Scores kept close in the early going until Srikanth raised his tempo again to pull ahead, flag-waving Indian fans cheering and chanting boisterously as one of his smashes zeroed in successfully on Lin’s chest.
The Olympic champion was shaken, even his coaches appeared concerned as they shouted advice to him.
Some loose shots from Srikanth, with Lin playing safe from across the net, allowed the title-holder back level and it was again a neck-and-neck tussle for points with an absorbing mix of wristy net shots and testing rallies. Again, at crucial junctures, Srikanth erred in length or line or Lin found the odd winner. It was enough to get the Chinese to 17-20 before finally Lin pounced at net to flick the winning point into the back court.
Letting out a massive sigh of relief, Lin left the court knowing he was lucky to still be in the tournament.
“Srikanth improved a lot in the second game and I was nervous.

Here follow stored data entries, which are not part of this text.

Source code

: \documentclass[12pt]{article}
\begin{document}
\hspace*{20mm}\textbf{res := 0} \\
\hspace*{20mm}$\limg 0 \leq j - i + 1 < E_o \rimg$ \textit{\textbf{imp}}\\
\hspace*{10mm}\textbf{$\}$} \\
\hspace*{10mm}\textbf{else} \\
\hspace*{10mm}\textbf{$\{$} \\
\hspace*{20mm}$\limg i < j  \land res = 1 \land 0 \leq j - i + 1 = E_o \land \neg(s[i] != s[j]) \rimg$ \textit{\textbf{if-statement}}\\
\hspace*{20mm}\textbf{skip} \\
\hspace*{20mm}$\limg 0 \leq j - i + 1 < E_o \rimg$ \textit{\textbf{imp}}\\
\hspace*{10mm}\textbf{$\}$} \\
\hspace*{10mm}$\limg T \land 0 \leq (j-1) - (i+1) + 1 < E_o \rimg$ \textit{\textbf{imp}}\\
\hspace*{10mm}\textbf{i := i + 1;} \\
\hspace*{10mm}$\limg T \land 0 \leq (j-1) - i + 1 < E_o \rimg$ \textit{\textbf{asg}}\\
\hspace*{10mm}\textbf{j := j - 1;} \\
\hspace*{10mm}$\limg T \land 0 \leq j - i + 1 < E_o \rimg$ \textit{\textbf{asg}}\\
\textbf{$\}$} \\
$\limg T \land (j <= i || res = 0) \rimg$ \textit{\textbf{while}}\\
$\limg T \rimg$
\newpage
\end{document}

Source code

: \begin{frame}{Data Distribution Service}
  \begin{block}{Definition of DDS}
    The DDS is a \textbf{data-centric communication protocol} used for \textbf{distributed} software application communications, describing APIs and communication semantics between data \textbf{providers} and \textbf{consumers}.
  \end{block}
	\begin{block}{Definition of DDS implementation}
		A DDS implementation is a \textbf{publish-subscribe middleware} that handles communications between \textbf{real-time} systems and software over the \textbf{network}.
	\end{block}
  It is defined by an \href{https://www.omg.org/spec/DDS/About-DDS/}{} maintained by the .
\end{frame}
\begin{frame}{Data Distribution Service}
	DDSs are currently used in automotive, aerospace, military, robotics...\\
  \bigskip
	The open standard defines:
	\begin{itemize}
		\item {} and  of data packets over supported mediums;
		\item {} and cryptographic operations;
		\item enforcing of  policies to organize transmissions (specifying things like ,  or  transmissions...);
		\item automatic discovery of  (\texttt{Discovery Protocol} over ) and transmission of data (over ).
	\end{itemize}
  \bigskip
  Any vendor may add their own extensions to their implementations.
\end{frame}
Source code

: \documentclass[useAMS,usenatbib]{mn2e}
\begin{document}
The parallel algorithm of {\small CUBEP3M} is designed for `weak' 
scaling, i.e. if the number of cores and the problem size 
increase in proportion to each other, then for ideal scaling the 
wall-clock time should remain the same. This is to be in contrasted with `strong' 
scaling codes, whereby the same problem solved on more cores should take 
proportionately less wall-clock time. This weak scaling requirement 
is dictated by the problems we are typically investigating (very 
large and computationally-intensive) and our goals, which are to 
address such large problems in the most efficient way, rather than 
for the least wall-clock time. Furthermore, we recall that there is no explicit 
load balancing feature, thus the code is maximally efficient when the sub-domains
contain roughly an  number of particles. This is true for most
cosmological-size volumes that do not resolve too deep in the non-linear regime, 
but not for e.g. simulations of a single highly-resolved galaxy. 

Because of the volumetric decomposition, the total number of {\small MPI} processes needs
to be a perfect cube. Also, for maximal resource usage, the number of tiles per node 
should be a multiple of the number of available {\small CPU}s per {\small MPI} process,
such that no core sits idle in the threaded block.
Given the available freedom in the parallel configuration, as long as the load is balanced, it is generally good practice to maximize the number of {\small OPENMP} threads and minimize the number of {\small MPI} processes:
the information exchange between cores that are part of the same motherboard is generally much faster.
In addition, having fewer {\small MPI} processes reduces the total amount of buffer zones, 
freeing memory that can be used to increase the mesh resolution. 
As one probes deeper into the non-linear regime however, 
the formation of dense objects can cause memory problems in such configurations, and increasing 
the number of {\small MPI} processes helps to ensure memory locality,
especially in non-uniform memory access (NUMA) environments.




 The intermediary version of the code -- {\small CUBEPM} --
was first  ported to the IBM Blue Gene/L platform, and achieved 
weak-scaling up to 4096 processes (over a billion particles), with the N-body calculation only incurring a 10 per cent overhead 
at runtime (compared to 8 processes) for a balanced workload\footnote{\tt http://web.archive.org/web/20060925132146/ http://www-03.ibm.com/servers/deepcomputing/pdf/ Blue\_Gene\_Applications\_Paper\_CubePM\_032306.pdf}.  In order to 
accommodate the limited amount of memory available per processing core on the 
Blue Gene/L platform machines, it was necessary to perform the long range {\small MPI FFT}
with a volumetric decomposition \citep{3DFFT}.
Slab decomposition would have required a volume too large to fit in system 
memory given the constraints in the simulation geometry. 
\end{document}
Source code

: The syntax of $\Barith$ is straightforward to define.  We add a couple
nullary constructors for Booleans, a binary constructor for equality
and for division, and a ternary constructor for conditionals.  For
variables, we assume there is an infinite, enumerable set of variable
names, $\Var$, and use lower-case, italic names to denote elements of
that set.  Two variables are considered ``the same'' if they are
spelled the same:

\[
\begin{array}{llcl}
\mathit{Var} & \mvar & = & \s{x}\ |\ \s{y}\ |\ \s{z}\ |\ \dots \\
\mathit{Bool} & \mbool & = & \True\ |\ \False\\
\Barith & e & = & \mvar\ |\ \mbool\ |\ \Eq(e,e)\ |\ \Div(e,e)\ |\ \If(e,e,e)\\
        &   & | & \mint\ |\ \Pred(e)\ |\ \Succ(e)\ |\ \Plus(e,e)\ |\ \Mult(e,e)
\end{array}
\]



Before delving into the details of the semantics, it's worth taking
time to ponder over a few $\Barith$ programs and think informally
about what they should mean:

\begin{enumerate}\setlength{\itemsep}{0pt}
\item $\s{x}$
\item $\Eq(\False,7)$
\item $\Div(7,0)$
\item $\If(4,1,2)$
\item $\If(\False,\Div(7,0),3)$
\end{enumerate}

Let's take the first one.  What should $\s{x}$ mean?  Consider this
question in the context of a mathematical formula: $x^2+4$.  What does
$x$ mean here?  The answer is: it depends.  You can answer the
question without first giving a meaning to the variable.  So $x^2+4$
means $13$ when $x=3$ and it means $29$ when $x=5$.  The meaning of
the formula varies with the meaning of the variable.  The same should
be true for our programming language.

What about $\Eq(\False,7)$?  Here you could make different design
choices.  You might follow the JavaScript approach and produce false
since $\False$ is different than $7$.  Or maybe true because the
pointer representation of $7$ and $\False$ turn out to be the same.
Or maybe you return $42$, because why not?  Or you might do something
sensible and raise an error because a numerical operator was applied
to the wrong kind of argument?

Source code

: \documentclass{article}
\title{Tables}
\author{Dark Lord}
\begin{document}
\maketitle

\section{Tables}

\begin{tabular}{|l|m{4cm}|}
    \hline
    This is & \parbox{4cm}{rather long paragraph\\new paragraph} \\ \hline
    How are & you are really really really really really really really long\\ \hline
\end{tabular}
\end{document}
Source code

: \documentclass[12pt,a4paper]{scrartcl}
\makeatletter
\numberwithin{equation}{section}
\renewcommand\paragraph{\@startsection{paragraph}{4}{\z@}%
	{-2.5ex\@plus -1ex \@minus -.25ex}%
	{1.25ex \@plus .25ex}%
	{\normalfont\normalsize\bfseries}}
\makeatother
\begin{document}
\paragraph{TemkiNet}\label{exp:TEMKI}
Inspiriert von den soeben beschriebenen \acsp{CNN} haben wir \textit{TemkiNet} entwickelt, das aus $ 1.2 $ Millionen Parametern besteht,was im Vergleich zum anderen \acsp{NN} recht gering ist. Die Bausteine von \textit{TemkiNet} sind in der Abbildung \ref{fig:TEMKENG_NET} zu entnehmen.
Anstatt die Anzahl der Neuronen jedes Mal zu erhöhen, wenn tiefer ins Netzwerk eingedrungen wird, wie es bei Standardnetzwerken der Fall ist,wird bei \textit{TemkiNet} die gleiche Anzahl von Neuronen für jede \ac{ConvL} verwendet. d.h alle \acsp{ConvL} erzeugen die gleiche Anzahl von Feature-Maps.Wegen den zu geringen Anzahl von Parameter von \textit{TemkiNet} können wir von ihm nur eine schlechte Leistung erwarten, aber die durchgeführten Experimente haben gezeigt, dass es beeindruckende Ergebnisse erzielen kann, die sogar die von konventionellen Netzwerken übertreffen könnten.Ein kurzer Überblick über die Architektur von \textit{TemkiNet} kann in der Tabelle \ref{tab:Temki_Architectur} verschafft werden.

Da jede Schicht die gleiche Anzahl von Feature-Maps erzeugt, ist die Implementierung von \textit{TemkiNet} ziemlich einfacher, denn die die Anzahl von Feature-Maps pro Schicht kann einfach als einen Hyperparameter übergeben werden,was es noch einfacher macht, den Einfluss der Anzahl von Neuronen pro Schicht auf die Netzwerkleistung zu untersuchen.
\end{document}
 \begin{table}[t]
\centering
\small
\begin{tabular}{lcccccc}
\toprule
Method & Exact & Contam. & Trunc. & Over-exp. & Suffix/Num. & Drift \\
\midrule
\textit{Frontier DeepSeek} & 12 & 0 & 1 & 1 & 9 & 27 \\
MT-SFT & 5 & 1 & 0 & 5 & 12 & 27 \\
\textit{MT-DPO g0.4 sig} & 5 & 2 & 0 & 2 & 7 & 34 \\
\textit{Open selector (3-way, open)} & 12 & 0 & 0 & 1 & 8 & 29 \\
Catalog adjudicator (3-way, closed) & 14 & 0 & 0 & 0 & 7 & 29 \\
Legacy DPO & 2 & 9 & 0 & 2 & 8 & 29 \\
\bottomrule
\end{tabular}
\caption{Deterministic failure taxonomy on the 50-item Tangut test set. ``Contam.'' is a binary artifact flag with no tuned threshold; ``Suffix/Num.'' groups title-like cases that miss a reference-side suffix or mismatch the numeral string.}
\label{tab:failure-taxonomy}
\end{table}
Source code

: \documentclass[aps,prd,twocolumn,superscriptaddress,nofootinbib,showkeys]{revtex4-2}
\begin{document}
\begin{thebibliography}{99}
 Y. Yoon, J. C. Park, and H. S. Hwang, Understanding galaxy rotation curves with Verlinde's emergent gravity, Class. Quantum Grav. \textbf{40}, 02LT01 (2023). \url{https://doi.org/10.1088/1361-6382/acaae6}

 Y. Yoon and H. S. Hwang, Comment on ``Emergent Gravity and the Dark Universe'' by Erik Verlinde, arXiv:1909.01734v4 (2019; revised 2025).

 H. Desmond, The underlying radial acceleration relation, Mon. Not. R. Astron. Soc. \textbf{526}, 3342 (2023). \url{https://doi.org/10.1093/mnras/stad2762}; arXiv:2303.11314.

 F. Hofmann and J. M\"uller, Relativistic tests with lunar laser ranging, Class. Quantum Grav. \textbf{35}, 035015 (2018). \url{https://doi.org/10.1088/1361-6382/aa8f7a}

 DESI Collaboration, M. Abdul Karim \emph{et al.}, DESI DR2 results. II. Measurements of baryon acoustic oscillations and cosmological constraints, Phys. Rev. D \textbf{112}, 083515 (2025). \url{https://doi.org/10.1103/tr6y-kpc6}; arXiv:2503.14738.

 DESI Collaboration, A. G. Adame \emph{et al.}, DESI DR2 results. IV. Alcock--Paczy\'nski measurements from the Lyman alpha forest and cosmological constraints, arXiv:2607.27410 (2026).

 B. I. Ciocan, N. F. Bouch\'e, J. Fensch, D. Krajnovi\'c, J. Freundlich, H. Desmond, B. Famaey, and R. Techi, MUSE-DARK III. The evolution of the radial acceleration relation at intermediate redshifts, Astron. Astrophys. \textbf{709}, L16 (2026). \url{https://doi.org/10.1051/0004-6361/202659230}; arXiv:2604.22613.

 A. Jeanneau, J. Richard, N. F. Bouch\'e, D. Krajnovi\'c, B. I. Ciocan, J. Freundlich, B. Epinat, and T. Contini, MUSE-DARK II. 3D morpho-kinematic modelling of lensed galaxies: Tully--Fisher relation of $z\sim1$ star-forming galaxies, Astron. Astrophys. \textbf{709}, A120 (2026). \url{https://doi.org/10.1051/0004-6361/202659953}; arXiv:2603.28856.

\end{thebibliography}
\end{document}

The third game was a battle of mental strength – mine against his. He was very brave in attacking and, on the contrary, I was thinking a lot and was not focused properly,” said the 32-year-old who is seeking an unprecedented hat-trick of Olympic badminton titles.
“A lot of spectators were cheering for Srikanth and I tried to block them out and not let that bother me.”
Having surrendered the first game cheaply, Srikanth was determined “to give all I got” in the second and was pleased with the results his attacking strategy yielded.
“I didn’t want to lose so badly. Being aggressive really helped me. I am happy with the way I played but still I feel I could have won the match. I was leading the third game and a few simple mistakes cost me,” said the loser, ruing his decision to ‘go for broke’ at the end.
“I should have played safer at the end…but I am still happy with my performance overall.”
Meanwhile, another player who was expected to test the big boys – Chou Tien Chen – may have to think again after the masterclass which he received from Lee Chong Wei. The Malaysian world No.1 enjoyed almost complete control of their encounter, pulling and pushing his opponent around the court at will while dominating at the net.
Strongly-built Chou tried to make inroads in the middle of the second game, clawing to within three points of Lee at 12-15 down. However, the two-time Olympic silver medallist was in no mood to be trifled with and again showed who was boss as he finished off his junior rival with another clinical array of shots, including a telling drop winner which frustrated Chou who had been in the ascendancy in the point up until then.
Lee delighted the crowd with another tasty net drop to move into the semi-finals yet again and a date with his familiar nemesis, Lin Dan.
“I focused on this match and tried not to think too much about whether I play Lin Dan or Srikanth in the semi-final. I hope I can do like our Mixed Doubles and Men’s Doubles pairs and reach the final,” said the 33-year-old, refusing to be drawn on his thoughts about the match with Lin Dan.
The other Men’s quarter-finals went according to expectations as No.2 and No.4 seeds, Chen Long of China and Denmark’s Viktor Axelsen, progressed to duel for a place in the Rio 2016 gold-medal match.
Chen Long rebounded from dropping the second game to Korea’s Son Wan Ho to claim the decider; the overall score 21-11 18-21 21-11 to the rock-solid Chinese seeking to emerge from Lin’s shadow once and for all with the Olympic crown. Axelsen dismantled Britain’s Rajiv Ouseph for a routine 21-12 21-16 triumph.